**Aim of the exercise**: Count how many lines in the following data hold the word "concurrenten". Your answer is the number and nothing else.

Supplied information Block Start

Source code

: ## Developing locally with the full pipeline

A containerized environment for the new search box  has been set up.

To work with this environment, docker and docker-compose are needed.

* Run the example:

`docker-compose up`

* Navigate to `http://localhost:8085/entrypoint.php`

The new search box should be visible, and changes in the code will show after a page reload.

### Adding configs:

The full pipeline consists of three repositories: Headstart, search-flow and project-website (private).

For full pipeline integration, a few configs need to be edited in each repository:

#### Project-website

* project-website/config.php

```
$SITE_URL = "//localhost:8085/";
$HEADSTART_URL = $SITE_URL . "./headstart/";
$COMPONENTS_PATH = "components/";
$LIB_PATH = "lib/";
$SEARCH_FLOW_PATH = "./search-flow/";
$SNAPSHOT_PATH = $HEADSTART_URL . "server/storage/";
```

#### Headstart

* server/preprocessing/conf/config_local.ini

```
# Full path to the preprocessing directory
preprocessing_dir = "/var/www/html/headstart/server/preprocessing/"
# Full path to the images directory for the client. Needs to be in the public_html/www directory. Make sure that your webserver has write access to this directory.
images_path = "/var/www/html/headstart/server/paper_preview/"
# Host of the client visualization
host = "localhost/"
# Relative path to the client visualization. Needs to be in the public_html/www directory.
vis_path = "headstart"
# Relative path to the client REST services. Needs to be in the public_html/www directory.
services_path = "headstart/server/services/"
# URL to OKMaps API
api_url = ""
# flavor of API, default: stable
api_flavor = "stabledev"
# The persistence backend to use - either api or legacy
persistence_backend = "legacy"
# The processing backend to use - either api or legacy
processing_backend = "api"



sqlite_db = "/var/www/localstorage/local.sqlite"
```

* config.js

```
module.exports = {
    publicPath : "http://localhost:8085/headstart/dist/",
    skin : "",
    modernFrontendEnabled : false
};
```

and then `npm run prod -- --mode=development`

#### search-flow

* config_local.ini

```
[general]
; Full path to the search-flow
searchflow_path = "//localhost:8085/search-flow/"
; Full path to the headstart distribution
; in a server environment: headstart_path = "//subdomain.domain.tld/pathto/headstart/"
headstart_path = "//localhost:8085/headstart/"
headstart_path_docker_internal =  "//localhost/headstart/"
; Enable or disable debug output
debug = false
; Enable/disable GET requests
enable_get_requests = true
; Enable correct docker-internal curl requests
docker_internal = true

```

Supplied information Block End
Supplied information Block Start

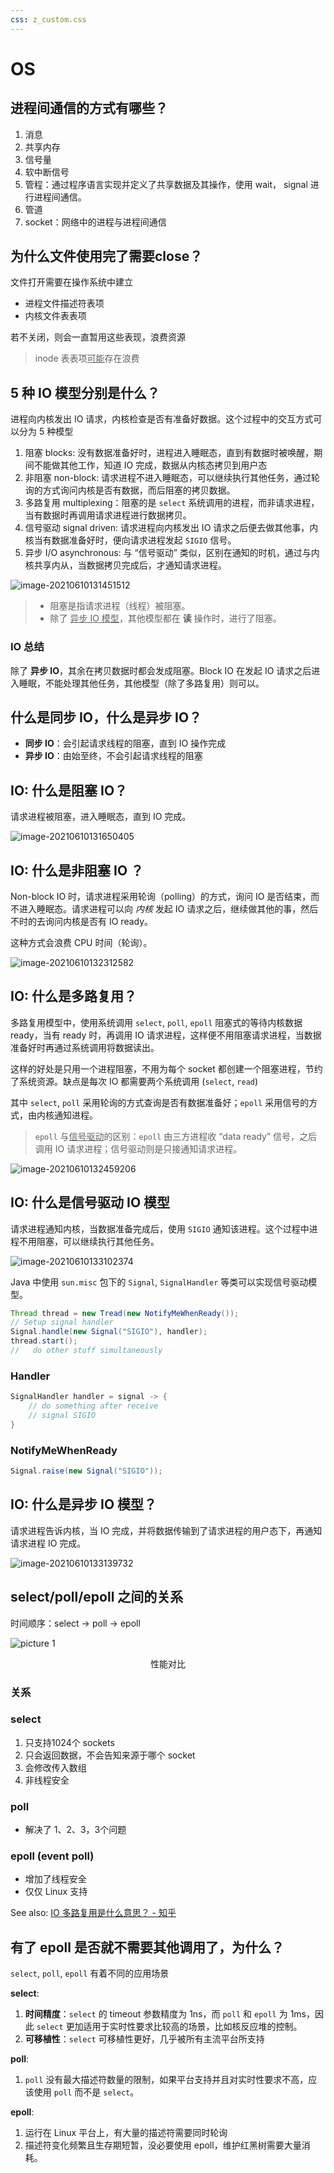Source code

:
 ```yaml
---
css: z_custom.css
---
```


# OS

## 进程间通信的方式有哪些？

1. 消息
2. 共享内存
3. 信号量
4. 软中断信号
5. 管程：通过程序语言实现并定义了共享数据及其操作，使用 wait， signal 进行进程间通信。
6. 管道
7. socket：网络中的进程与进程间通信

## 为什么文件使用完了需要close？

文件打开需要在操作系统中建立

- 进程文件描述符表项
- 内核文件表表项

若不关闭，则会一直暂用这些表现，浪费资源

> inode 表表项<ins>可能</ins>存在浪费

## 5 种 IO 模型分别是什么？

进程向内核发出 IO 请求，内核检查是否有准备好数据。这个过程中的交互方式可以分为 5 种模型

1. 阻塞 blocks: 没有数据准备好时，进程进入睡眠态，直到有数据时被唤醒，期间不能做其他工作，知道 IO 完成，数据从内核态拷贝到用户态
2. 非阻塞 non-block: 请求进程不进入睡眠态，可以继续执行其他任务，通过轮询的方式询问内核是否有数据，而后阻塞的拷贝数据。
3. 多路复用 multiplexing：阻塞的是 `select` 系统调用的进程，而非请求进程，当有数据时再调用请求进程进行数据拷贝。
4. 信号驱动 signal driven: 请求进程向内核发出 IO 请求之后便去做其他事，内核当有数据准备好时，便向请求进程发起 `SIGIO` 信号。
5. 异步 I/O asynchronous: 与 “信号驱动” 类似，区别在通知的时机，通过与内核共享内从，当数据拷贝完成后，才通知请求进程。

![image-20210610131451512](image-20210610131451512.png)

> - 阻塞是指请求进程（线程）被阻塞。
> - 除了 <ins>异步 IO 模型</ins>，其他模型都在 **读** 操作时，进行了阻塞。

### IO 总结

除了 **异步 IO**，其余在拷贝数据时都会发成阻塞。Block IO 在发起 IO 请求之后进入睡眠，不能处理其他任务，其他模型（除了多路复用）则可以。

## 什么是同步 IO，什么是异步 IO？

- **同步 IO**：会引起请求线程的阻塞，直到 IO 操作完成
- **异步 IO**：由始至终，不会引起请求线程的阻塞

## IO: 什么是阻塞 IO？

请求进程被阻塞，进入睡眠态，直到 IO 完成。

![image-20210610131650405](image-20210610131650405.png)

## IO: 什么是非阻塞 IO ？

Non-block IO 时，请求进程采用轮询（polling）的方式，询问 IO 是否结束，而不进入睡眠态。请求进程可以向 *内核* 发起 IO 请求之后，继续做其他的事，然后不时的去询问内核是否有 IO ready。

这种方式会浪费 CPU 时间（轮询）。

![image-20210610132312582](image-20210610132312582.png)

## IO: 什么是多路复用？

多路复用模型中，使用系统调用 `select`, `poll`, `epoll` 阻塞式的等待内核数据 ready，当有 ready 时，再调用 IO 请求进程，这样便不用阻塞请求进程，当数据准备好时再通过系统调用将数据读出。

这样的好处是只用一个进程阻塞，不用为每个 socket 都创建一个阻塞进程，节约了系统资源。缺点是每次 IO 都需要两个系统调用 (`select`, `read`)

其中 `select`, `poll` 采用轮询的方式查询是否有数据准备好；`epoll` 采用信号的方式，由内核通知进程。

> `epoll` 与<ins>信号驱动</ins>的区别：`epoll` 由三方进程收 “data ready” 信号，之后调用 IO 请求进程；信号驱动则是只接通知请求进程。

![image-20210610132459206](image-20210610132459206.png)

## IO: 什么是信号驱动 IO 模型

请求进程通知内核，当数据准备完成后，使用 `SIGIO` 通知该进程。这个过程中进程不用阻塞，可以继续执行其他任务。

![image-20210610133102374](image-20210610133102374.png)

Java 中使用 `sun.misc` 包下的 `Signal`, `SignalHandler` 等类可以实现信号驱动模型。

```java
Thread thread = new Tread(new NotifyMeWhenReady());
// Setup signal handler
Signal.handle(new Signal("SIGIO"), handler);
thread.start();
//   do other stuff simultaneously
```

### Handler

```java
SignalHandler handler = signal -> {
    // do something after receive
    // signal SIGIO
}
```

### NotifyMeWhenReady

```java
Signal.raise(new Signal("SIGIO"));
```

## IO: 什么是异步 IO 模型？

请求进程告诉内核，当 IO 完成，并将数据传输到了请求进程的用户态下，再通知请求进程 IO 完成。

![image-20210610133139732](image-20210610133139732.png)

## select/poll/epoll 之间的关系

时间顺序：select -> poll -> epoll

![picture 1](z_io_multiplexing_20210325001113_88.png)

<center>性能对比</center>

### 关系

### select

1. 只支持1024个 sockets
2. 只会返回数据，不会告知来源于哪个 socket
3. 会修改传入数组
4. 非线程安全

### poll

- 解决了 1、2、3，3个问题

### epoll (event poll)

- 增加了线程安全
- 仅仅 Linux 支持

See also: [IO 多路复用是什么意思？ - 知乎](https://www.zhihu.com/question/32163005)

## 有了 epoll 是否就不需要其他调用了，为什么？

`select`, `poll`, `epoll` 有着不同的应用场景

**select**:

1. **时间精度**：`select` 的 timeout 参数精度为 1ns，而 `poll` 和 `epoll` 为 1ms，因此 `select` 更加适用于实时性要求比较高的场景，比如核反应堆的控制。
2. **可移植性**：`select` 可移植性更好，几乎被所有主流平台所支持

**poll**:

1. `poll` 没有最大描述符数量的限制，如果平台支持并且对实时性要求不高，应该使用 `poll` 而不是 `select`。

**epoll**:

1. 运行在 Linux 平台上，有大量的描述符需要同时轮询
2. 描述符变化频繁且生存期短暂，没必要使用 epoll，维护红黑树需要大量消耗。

Supplied information Block End
Supplied information Block Start

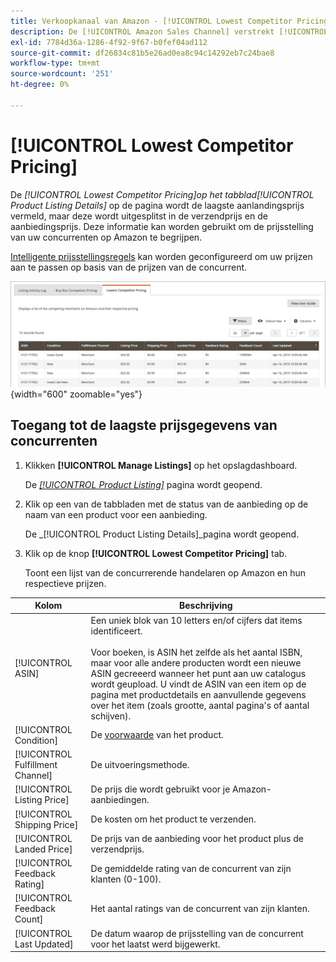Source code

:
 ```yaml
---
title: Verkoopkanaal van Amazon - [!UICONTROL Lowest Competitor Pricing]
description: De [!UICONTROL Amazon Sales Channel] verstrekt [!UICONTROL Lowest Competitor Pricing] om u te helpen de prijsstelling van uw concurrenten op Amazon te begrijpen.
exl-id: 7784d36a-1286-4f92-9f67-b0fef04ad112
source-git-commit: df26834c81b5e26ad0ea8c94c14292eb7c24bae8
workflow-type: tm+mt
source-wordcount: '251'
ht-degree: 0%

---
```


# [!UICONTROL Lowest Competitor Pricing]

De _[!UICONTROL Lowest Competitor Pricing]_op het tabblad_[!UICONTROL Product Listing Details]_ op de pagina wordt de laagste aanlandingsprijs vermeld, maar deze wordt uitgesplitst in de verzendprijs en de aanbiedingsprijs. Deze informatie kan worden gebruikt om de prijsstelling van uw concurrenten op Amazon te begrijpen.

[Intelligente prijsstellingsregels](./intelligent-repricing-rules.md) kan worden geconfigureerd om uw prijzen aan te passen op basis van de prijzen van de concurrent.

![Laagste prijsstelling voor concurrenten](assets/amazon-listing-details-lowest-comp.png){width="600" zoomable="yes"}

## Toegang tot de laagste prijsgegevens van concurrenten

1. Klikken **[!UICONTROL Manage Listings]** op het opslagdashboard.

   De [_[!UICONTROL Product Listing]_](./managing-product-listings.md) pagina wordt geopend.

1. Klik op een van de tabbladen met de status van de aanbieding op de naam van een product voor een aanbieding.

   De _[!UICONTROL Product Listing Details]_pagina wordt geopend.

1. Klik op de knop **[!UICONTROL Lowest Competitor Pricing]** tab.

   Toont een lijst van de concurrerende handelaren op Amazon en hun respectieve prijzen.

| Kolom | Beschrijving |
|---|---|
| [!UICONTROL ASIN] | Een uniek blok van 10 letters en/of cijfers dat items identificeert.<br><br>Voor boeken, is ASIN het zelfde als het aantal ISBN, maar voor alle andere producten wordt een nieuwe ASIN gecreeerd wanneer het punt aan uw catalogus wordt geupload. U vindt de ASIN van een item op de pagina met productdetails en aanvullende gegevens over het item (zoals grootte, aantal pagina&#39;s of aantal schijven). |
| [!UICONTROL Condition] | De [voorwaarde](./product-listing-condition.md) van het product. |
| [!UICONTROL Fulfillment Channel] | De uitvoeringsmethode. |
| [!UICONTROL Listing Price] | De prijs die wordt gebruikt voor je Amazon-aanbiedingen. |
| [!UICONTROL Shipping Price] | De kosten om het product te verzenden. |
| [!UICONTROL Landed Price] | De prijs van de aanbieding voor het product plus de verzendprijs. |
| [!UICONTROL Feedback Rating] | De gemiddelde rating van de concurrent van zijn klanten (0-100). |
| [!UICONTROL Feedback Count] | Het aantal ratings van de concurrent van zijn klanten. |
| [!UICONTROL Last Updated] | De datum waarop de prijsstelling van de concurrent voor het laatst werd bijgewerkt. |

Supplied information Block End

**Final answer**: 4